• WHAT YOU HAVE TO DO: Extract the opening line of the entries and every line after it, stopping at and including the line that contains "to Lawnicons' development.". Do not include pictures.

• EXERCISE DATA:

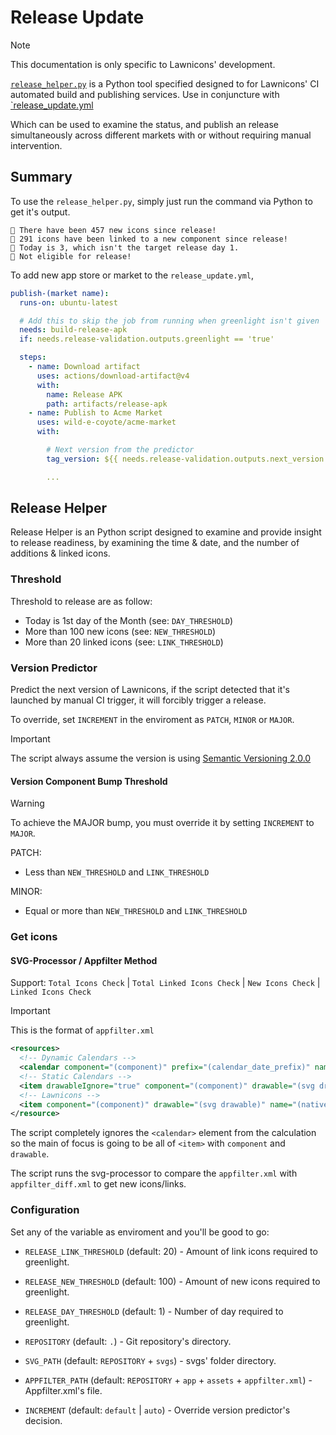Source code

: # Release Update

> [!NOTE]
> This documentation is only specific to Lawnicons' development.

[`release_helper.py`](/.github/release_helper.py) is a Python tool specified designed to for Lawnicons' CI automated build and publishing services. Use in conjuncture with [`release_update.yml](/.github/workflows/release_update.yml)

Which can be used to examine the status, and publish an release simultaneously across different markets with or without requiring manual intervention.

## Summary
To use the `release_helper.py`, simply just run the command via Python to get it's output.
```log
🎉 There have been 457 new icons since release!
🔗 291 icons have been linked to a new component since release!
🔴 Today is 3, which isn't the target release day 1.
🚦 Not eligible for release!
```

To add new app store or market to the `release_update.yml`, 
```yml
publish-(market name):
  runs-on: ubuntu-latest

  # Add this to skip the job from running when greenlight isn't given
  needs: build-release-apk
  if: needs.release-validation.outputs.greenlight == 'true'

  steps:
    - name: Download artifact
      uses: actions/download-artifact@v4
      with:
        name: Release APK
        path: artifacts/release-apk
    - name: Publish to Acme Market
      uses: wild-e-coyote/acme-market
      with:

        # Next version from the predictor
        tag_version: ${{ needs.release-validation.outputs.next_version }}

        ...
```

## Release Helper
Release Helper is an Python script designed to examine and provide insight to release readiness, by examining the time & date, and the number of additions & linked icons.

### Threshold
Threshold to release are as follow:
- Today is 1st day of the Month (see: `DAY_THRESHOLD`)
- More than 100 new icons (see: `NEW_THRESHOLD`)
- More than 20 linked icons (see: `LINK_THRESHOLD`)

### Version Predictor
Predict the next version of Lawnicons, if the script detected that it's launched by manual CI trigger, it will forcibly trigger a release.

To override, set `INCREMENT` in the enviroment as `PATCH`, `MINOR` or `MAJOR`.

> [!IMPORTANT]
> The script always assume the version is using [Semantic Versioning 2.0.0](https://semver.org/)

#### Version Component Bump Threshold

> [!WARNING]
> To achieve the MAJOR bump, you must override it by setting `INCREMENT` to `MAJOR`.

PATCH:
* Less than `NEW_THRESHOLD` and `LINK_THRESHOLD`

MINOR:
* Equal or more than `NEW_THRESHOLD` and `LINK_THRESHOLD`

### Get icons

#### SVG-Processor / Appfilter Method
Support: `Total Icons Check` | `Total Linked Icons Check` | `New Icons Check` | `Linked Icons Check`

> [!IMPORTANT]
> This is the format of `appfilter.xml`
> ```xml
> <resources>
>   <!-- Dynamic Calendars -->
>   <calendar component="(component)" prefix="(calendar_date_prefix)" name="(native) ~~ (transliteration)" />
>   <!-- Static Calendars -->
>   <item drawableIgnore="true" component="(component)" drawable="(svg drawable)" name="(native) ~~ (transliteration)" />
>   <!-- Lawnicons -->
>   <item component="(component)" drawable="(svg drawable)" name="(native) ~~ (transliteration)" />
> </resource>
> ```
> The script completely ignores the `<calendar>` element from the calculation so the main of focus is going to be all of `<item>` with `component` and `drawable`.

The script runs the svg-processor to compare the `appfilter.xml` with `appfilter_diff.xml` to get new icons/links.

### Configuration
Set any of the variable as enviroment and you'll be good to go:

- `RELEASE_LINK_THRESHOLD` (default: 20) - Amount of link icons required to greenlight.
- `RELEASE_NEW_THRESHOLD` (default: 100) - Amount of new icons required to greenlight.
- `RELEASE_DAY_THRESHOLD` (default: 1) - Number of day required to greenlight.

- `REPOSITORY` (default: `.`) - Git repository's directory.
- `SVG_PATH` (default: `REPOSITORY` + `svgs`) - svgs' folder directory.
- `APPFILTER_PATH` (default: `REPOSITORY` + `app` + `assets` + `appfilter.xml`) - Appfilter.xml's file.

- `INCREMENT` (default: `default` | `auto`) - Override version predictor's decision.
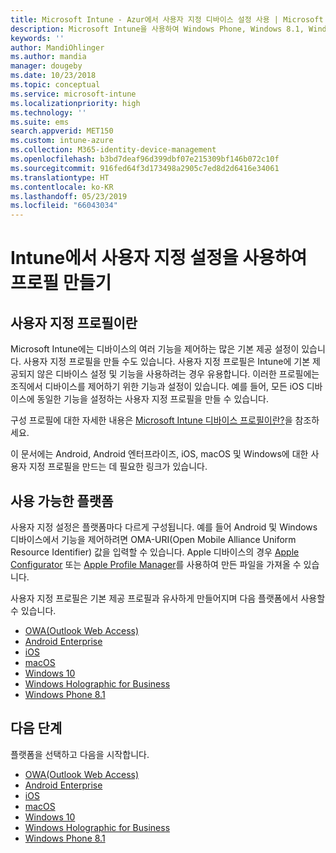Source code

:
 ```yaml
---
title: Microsoft Intune - Azur에서 사용자 지정 디바이스 설정 사용 | Microsoft Docs
description: Microsoft Intune을 사용하여 Windows Phone, Windows 8.1, Windows 10 이상, Android, Android 엔터프라이즈, macOS 및 iOS 디바이스에 대한 사용자 지정 설정을 사용할 프로필 추가 또는 만들기
keywords: ''
author: MandiOhlinger
ms.author: mandia
manager: dougeby
ms.date: 10/23/2018
ms.topic: conceptual
ms.service: microsoft-intune
ms.localizationpriority: high
ms.technology: ''
ms.suite: ems
search.appverid: MET150
ms.custom: intune-azure
ms.collection: M365-identity-device-management
ms.openlocfilehash: b3bd7deaf96d399dbf07e215309bf146b072c10f
ms.sourcegitcommit: 916fed64f3d173498a2905c7ed8d2d6416e34061
ms.translationtype: HT
ms.contentlocale: ko-KR
ms.lasthandoff: 05/23/2019
ms.locfileid: "66043034"
---
```

# <a name="create-a-profile-with-custom-settings-in-intune"></a>Intune에서 사용자 지정 설정을 사용하여 프로필 만들기

## <a name="what-are-custom-profiles"></a>사용자 지정 프로필이란

Microsoft Intune에는 디바이스의 여러 기능을 제어하는 많은 기본 제공 설정이 있습니다. 사용자 지정 프로필을 만들 수도 있습니다. 사용자 지정 프로필은 Intune에 기본 제공되지 않은 디바이스 설정 및 기능을 사용하려는 경우 유용합니다. 이러한 프로필에는 조직에서 디바이스를 제어하기 위한 기능과 설정이 있습니다. 예를 들어, 모든 iOS 디바이스에 동일한 기능을 설정하는 사용자 지정 프로필을 만들 수 있습니다.

구성 프로필에 대한 자세한 내용은 [Microsoft Intune 디바이스 프로필이란?](device-profiles.md)을 참조하세요. 

이 문서에는 Android, Android 엔터프라이즈, iOS, macOS 및 Windows에 대한 사용자 지정 프로필을 만드는 데 필요한 링크가 있습니다.

## <a name="available-platforms"></a>사용 가능한 플랫폼

사용자 지정 설정은 플랫폼마다 다르게 구성됩니다. 예를 들어 Android 및 Windows 디바이스에서 기능을 제어하려면 OMA-URI(Open Mobile Alliance Uniform Resource Identifier) 값을 입력할 수 있습니다. Apple 디바이스의 경우 [Apple Configurator](https://itunes.apple.com/us/app/apple-configurator-2/id1037126344?mt=12) 또는 [Apple Profile Manager](https://support.apple.com/profile-manager)를 사용하여 만든 파일을 가져올 수 있습니다.

사용자 지정 프로필은 기본 제공 프로필과 유사하게 만들어지며 다음 플랫폼에서 사용할 수 있습니다.

- [OWA(Outlook Web Access)](custom-settings-android.md)
- [Android Enterprise](custom-settings-android-for-work.md)
- [iOS](custom-settings-ios.md)
- [macOS](custom-settings-macos.md)
- [Windows 10](custom-settings-windows-10.md)
- [Windows Holographic for Business](custom-settings-windows-holographic.md)
- [Windows Phone 8.1](custom-settings-windows-phone-8-1.md)

## <a name="next-steps"></a>다음 단계

플랫폼을 선택하고 다음을 시작합니다.

- [OWA(Outlook Web Access)](custom-settings-android.md)
- [Android Enterprise](custom-settings-android-for-work.md)
- [iOS](custom-settings-ios.md)
- [macOS](custom-settings-macos.md)
- [Windows 10](custom-settings-windows-10.md)
- [Windows Holographic for Business](custom-settings-windows-holographic.md)
- [Windows Phone 8.1](custom-settings-windows-phone-8-1.md)
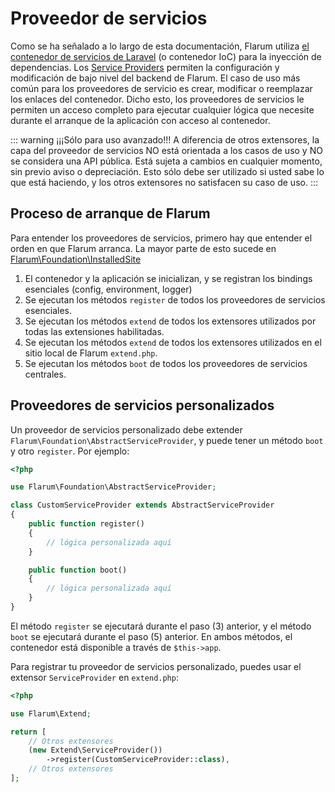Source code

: # Proveedor de servicios

Como se ha señalado a lo largo de esta documentación, Flarum utiliza [el contenedor de servicios de Laravel](https://laravel.com/docs/6.x/container) (o contenedor IoC) para la inyección de dependencias.
Los [Service Providers](https://laravel.com/docs/6.x/providers) permiten la configuración y modificación de bajo nivel del backend de Flarum.
El caso de uso más común para los proveedores de servicio es crear, modificar o reemplazar los enlaces del contenedor.
Dicho esto, los proveedores de servicios le permiten un acceso completo para ejecutar cualquier lógica que necesite durante el arranque de la aplicación con acceso al contenedor.

::: warning ¡¡¡Sólo para uso avanzado!!!
A diferencia de otros extensores, la capa del proveedor de servicios NO está orientada a los casos de uso y NO se considera una API pública. Está sujeta a cambios en cualquier momento, sin previo aviso o depreciación. Esto sólo debe ser utilizado si usted sabe lo que está haciendo, y los otros extensores no satisfacen su caso de uso.
:::

## Proceso de arranque de Flarum

Para entender los proveedores de servicios, primero hay que entender el orden en que Flarum arranca. La mayor parte de esto sucede en [Flarum\Foundation\InstalledSite](https://github.com/flarum/core/blob/master/src/Foundation/InstalledSite.php)

1. El contenedor y la aplicación se inicializan, y se registran los bindings esenciales (config, environment, logger)
2. Se ejecutan los métodos `register` de todos los proveedores de servicios esenciales.
3. Se ejecutan los métodos `extend` de todos los extensores utilizados por todas las extensiones habilitadas.
4. Se ejecutan los métodos `extend` de todos los extensores utilizados en el sitio local de Flarum `extend.php`.
5. Se ejecutan los métodos `boot` de todos los proveedores de servicios centrales.

## Proveedores de servicios personalizados

Un proveedor de servicios personalizado debe extender `Flarum\Foundation\AbstractServiceProvider`, y puede tener un método `boot` y otro `register`. Por ejemplo:

```php
<?php

use Flarum\Foundation\AbstractServiceProvider;

class CustomServiceProvider extends AbstractServiceProvider
{
    public function register()
    {
        // lógica personalizada aquí
    }

    public function boot()
    {
        // lógica personalizada aquí
    }
}
```

El método `register` se ejecutará durante el paso (3) anterior, y el método `boot` se ejecutará durante el paso (5) anterior. En ambos métodos, el contenedor está disponible a través de `$this->app`.

Para registrar tu proveedor de servicios personalizado, puedes usar el extensor `ServiceProvider` en `extend.php`:

```php
<?php

use Flarum\Extend;

return [
    // Otros extensores
    (new Extend\ServiceProvider())
        ->register(CustomServiceProvider::class),
    // Otros extensores
];
```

• RESPONSE TO THE TASK:
Source code

: # Release Update

> [!NOTE]
> This documentation is only specific to Lawnicons' development.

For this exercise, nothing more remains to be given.